◆ **Required work**
Each line in the records that mentions the word "authentication" needs to be listed.

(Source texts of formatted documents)
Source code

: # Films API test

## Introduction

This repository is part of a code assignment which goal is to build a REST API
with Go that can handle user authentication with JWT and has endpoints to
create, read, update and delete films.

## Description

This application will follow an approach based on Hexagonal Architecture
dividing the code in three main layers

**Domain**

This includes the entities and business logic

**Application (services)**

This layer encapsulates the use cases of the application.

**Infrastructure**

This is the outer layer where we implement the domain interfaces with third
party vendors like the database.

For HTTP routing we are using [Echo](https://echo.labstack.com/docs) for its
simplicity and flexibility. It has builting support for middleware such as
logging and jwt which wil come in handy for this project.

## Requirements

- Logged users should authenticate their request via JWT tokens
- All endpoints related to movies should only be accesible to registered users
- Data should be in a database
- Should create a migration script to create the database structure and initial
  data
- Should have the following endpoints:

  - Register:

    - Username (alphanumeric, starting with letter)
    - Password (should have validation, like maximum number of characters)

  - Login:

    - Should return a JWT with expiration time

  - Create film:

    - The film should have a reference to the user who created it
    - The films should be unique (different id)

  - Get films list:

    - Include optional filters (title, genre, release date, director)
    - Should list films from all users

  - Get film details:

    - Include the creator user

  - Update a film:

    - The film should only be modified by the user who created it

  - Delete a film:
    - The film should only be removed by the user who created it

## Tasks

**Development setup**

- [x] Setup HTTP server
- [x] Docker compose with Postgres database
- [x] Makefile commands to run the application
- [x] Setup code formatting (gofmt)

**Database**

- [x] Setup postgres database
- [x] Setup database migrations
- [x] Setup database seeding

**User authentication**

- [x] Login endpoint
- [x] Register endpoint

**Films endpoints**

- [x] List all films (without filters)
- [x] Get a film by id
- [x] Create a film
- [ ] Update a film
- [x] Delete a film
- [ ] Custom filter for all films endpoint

◆ **Answer to this exercise**
with Go that can handle user authentication with JWT and has endpoints to
**User authentication**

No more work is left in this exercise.